Work to be completed: Leaving the pictures aside, repeat each line below exactly.

Data provided:
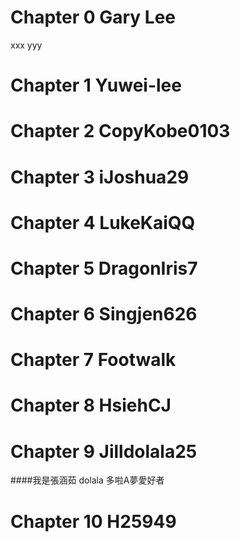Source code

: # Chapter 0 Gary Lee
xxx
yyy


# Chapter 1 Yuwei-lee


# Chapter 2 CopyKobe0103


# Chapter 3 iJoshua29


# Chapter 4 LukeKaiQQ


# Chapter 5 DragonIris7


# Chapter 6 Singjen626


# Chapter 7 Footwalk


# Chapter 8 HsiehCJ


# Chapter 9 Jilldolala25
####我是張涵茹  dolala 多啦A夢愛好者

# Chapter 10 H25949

Answer area:
Source code

: # Chapter 0 Gary Lee
xxx
yyy


# Chapter 1 Yuwei-lee


# Chapter 2 CopyKobe0103


# Chapter 3 iJoshua29


# Chapter 4 LukeKaiQQ


# Chapter 5 DragonIris7


# Chapter 6 Singjen626


# Chapter 7 Footwalk


# Chapter 8 HsiehCJ


# Chapter 9 Jilldolala25
####我是張涵茹  dolala 多啦A夢愛好者

# Chapter 10 H25949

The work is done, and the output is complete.